6 Anomaly Detection
Learn how to detect rare cases in the data through Anomaly Detection - an unsupervised function.
Related Topics
See Also:
-
Campos, M.M., Milenova, B.L., Yarmus, J.S., "Creation and Deployment of Data Mining-Based Intrusion Detection Systems in Oracle Database 10g"
6.1 About Anomaly Detection
The goal of anomaly detection is to identify cases that are unusual within data that is seemingly homogeneous. Anomaly detection is an important tool for detecting fraud, network intrusion, and other rare events that can have great significance but are hard to find.
Anomaly detection can be used to solve problems like the following:
-
A law enforcement agency compiles data about illegal activities, but nothing about legitimate activities. How can a suspicious activity be flagged?
The law enforcement data is all of one class. There are no counter-examples.
-
An insurance agency processes millions of insurance claims, knowing that a very small number are fraudulent. How can the fraudulent claims be identified?
The claims data contains very few counter-examples. They are outliers.
6.1.1 One-Class Classification
Learn about Anomaly Detection as one-class Classification in training data.
Anomaly detection is a form of Classification. Anomaly detection is implemented as one-class Classification, because only one class is represented in the training data. An anomaly detection model predicts whether a data point is typical for a given distribution or not. An atypical data point can be either an outlier or an example of a previously unseen class.
Normally, a Classification model must be trained on data that includes both examples and counter-examples for each class so that the model can learn to distinguish between them. For example, a model that predicts the side effects of a medication must be trained on data that includes a wide range of responses to the medication.
A one-class classifier develops a profile that generally describes a typical case in the training data. Deviation from the profile is identified as an anomaly. One-class classifiers are sometimes referred to as positive security models, because they seek to identify "good" behaviors and assume that all other behaviors are bad.
Note:
Solving a one-class classification problem can be difficult. The accuracy of one-class classifiers cannot usually match the accuracy of standard classifiers built with meaningful counterexamples.
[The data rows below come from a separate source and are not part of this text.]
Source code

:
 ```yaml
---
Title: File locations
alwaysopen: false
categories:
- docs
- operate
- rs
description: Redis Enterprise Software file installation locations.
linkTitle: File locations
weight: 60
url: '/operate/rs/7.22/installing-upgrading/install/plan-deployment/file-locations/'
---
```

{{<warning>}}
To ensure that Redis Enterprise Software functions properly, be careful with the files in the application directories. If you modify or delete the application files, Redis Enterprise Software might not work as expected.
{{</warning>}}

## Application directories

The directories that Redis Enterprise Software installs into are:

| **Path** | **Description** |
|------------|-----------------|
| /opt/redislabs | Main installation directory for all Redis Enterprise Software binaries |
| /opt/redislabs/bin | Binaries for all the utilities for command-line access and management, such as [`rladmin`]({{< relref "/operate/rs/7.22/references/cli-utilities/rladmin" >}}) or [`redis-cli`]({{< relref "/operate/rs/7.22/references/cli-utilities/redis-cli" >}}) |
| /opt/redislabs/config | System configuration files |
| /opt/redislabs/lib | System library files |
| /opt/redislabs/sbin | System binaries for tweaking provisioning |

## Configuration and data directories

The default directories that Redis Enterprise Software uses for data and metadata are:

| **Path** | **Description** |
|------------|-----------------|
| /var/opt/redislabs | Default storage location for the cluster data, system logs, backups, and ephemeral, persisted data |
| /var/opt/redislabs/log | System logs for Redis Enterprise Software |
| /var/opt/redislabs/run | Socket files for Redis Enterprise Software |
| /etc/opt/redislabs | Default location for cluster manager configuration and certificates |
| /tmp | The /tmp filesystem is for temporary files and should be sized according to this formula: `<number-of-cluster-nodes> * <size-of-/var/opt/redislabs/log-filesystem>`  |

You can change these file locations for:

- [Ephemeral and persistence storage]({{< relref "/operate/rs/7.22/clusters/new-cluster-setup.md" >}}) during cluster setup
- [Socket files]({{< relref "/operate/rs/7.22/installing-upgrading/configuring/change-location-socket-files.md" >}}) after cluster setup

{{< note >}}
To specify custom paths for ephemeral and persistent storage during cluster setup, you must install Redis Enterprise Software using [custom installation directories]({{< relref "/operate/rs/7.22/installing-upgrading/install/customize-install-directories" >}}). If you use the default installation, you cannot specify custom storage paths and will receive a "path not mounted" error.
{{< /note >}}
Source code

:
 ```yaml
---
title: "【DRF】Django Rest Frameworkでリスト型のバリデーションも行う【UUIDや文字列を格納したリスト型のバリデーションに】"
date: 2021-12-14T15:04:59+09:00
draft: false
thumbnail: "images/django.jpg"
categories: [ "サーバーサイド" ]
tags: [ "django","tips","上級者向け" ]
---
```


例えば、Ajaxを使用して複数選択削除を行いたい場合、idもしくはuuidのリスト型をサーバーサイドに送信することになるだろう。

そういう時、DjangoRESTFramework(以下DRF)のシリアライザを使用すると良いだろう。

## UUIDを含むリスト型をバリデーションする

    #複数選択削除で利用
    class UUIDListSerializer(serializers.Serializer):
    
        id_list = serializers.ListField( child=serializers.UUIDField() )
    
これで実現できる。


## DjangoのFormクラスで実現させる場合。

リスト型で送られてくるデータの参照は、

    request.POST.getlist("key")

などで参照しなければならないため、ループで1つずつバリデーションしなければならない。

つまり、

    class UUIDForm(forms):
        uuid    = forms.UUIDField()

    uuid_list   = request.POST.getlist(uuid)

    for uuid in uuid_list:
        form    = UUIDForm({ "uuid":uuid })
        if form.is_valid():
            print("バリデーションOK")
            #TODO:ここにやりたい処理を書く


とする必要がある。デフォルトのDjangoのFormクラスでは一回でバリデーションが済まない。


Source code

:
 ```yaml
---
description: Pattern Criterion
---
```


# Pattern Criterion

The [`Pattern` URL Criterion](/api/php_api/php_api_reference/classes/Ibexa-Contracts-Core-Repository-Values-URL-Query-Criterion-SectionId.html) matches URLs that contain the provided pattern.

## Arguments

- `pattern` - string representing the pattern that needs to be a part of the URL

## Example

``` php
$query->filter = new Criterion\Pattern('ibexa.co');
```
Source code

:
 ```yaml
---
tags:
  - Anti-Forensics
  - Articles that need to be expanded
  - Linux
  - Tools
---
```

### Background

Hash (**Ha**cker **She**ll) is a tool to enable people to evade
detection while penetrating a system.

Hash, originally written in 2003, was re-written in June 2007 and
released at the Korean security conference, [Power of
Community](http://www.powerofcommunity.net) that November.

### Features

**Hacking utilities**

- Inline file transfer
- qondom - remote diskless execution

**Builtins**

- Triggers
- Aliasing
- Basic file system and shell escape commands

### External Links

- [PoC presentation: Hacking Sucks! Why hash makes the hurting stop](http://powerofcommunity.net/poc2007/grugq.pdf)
The goal of anomaly detection is to provide some useful information where no information was previously attainable. However, if there are enough of the "rare" cases so that stratified sampling produce a training set with enough counter examples for a standard classification model, then that is generally a better solution.
Related Topics
6.1.2 Anomaly Detection for Single-Class Data
In single-class data, all the cases have the same classification. Counter-examples, instances of another class, are hard to specify or expensive to collect. For instance, in text document classification, it is easy to classify a document under a given topic. However, the universe of documents outside of this topic can be very large and diverse. Thus, it is not feasible to specify other types of documents as counter-examples.
Anomaly detection can be used to find unusual instances of a particular type of document.
6.1.3 Anomaly Detection for Finding Outliers
Outliers are cases that are unusual because they fall outside the distribution that is considered normal for the data. For example, census data shows a median household income of $70,000 and a mean household income of $80,000, but one or two households have an income of $200,000. These cases can probably be identified as outliers.
The distance from the center of a normal distribution indicates how typical a given point is with respect to the distribution of the data. Each case can be ranked according to the probability that it is either typical or atypical.
The presence of outliers can have a deleterious effect on many forms of data mining. You can use Anomaly Detection to identify outliners before mining the data.